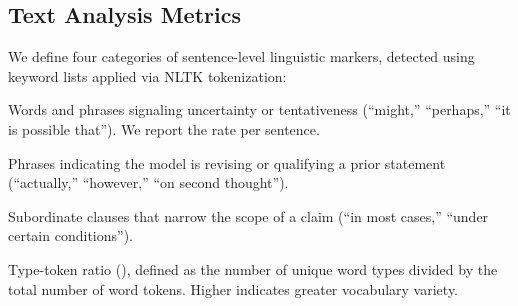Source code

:\subsection{Text Analysis Metrics}
\label{sec:text_metrics}

We define four categories of sentence-level linguistic markers, detected using keyword lists applied via NLTK tokenization:

Words and phrases signaling uncertainty or tentativeness (\eg ``might,'' ``perhaps,'' ``it is possible that'').
We report the rate per sentence.

Phrases indicating the model is revising or qualifying a prior statement (\eg ``actually,'' ``however,'' ``on second thought'').

Subordinate clauses that narrow the scope of a claim (\eg ``in most cases,'' ``under certain conditions'').

Type-token ratio (\ttr), defined as the number of unique word types divided by the total number of word tokens.
Higher \ttr indicates greater vocabulary variety.
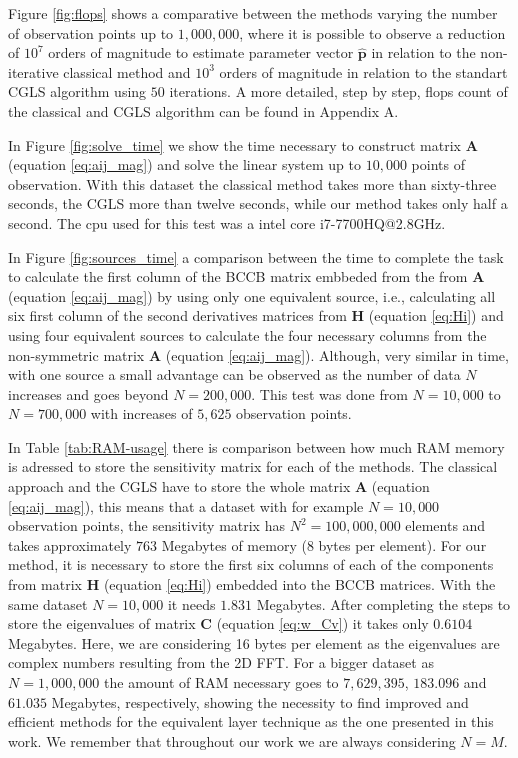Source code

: Figure \ref{fig:flops} shows a comparative between the methods varying the number of observation points up to $1,000,000$, where it is possible to observe a reduction of $10^7$ orders of magnitude to estimate parameter vector $\mathbf{\hat{p}}$ in relation to the non-iterative classical method and $10^3$ orders of magnitude in relation to the standart CGLS algorithm using $50$ iterations. A more detailed, step by step, flops count of the classical and CGLS algorithm can be found in Appendix A.

In Figure \ref{fig:solve_time} we show the time necessary to construct matrix $\mathbf{A}$ (equation \ref{eq:aij_mag}) and solve the linear system up to $10,000$ points of observation. With this dataset the classical method takes more than sixty-three seconds, the CGLS more than twelve seconds, while our method takes only half a second. The cpu used for this test was a intel core i7-7700HQ@2.8GHz.

In Figure \ref{fig:sources_time} a comparison between the time to complete the task to calculate the first column of the BCCB matrix embbeded from the from $\mathbf{A}$ (equation \ref{eq:aij_mag}) by using only one equivalent source, i.e., calculating all six first column of the second derivatives matrices from $\mathbf{H}$ (equation \ref{eq:Hi}) and using four equivalent sources to calculate the four necessary columns from the non-symmetric matrix $\mathbf{A}$ (equation \ref{eq:aij_mag}). Although, very similar in time, with one source a small advantage can be observed as the number of data $N$ increases and goes beyond $N = 200,000$. This test was done from $N = 10,000$ to $N = 700,000$ with increases of $5,625$ observation points.

In Table \ref{tab:RAM-usage} there is comparison between how much RAM memory is adressed to store the sensitivity matrix for each of the methods. The classical approach and the CGLS have to store the whole matrix $\mathbf{A}$ (equation \ref{eq:aij_mag}), this means that a dataset  with for example $N = 10,000$ observation points, the sensitivity matrix has $N^2 = 100,000,000$ elements and takes approximately $763$ Megabytes of memory (8 bytes per element). For our method, it is necessary to store the first six columns of each of the components from matrix $\mathbf{H}$ (equation \ref{eq:Hi}) embedded into the BCCB matrices. With the same dataset $N = 10,000$ it needs $1.831$ Megabytes. After completing the steps to store the eigenvalues of matrix $\mathbf{C}$ (equation \ref{eq:w_Cv}) it takes only $0.6104$ Megabytes. Here, we are considering 16 bytes per element as the eigenvalues are complex numbers resulting from the 2D FFT. For a bigger dataset as $N = 1,000,000$ the amount of RAM necessary goes to $7,629,395$, $183.096$ and $61.035$ Megabytes, respectively, showing the necessity to find improved and efficient methods for the equivalent layer technique as the one presented in this work. We remember that throughout our work we are always considering $N = M$.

§

To do
The pictures are not part of the copy. Retype everything else in the entries exactly.

Written solution
Source code

:\subsection{Text Analysis Metrics}
\label{sec:text_metrics}

We define four categories of sentence-level linguistic markers, detected using keyword lists applied via NLTK tokenization:

Words and phrases signaling uncertainty or tentativeness (\eg ``might,'' ``perhaps,'' ``it is possible that'').
We report the rate per sentence.

Phrases indicating the model is revising or qualifying a prior statement (\eg ``actually,'' ``however,'' ``on second thought'').

Subordinate clauses that narrow the scope of a claim (\eg ``in most cases,'' ``under certain conditions'').

Type-token ratio (\ttr), defined as the number of unique word types divided by the total number of word tokens.
Higher \ttr indicates greater vocabulary variety.
Source code

: Figure \ref{fig:flops} shows a comparative between the methods varying the number of observation points up to $1,000,000$, where it is possible to observe a reduction of $10^7$ orders of magnitude to estimate parameter vector $\mathbf{\hat{p}}$ in relation to the non-iterative classical method and $10^3$ orders of magnitude in relation to the standart CGLS algorithm using $50$ iterations. A more detailed, step by step, flops count of the classical and CGLS algorithm can be found in Appendix A.

In Figure \ref{fig:solve_time} we show the time necessary to construct matrix $\mathbf{A}$ (equation \ref{eq:aij_mag}) and solve the linear system up to $10,000$ points of observation. With this dataset the classical method takes more than sixty-three seconds, the CGLS more than twelve seconds, while our method takes only half a second. The cpu used for this test was a intel core i7-7700HQ@2.8GHz.

In Figure \ref{fig:sources_time} a comparison between the time to complete the task to calculate the first column of the BCCB matrix embbeded from the from $\mathbf{A}$ (equation \ref{eq:aij_mag}) by using only one equivalent source, i.e., calculating all six first column of the second derivatives matrices from $\mathbf{H}$ (equation \ref{eq:Hi}) and using four equivalent sources to calculate the four necessary columns from the non-symmetric matrix $\mathbf{A}$ (equation \ref{eq:aij_mag}). Although, very similar in time, with one source a small advantage can be observed as the number of data $N$ increases and goes beyond $N = 200,000$. This test was done from $N = 10,000$ to $N = 700,000$ with increases of $5,625$ observation points.

In Table \ref{tab:RAM-usage} there is comparison between how much RAM memory is adressed to store the sensitivity matrix for each of the methods. The classical approach and the CGLS have to store the whole matrix $\mathbf{A}$ (equation \ref{eq:aij_mag}), this means that a dataset  with for example $N = 10,000$ observation points, the sensitivity matrix has $N^2 = 100,000,000$ elements and takes approximately $763$ Megabytes of memory (8 bytes per element). For our method, it is necessary to store the first six columns of each of the components from matrix $\mathbf{H}$ (equation \ref{eq:Hi}) embedded into the BCCB matrices. With the same dataset $N = 10,000$ it needs $1.831$ Megabytes. After completing the steps to store the eigenvalues of matrix $\mathbf{C}$ (equation \ref{eq:w_Cv}) it takes only $0.6104$ Megabytes. Here, we are considering 16 bytes per element as the eigenvalues are complex numbers resulting from the 2D FFT. For a bigger dataset as $N = 1,000,000$ the amount of RAM necessary goes to $7,629,395$, $183.096$ and $61.035$ Megabytes, respectively, showing the necessity to find improved and efficient methods for the equivalent layer technique as the one presented in this work. We remember that throughout our work we are always considering $N = M$.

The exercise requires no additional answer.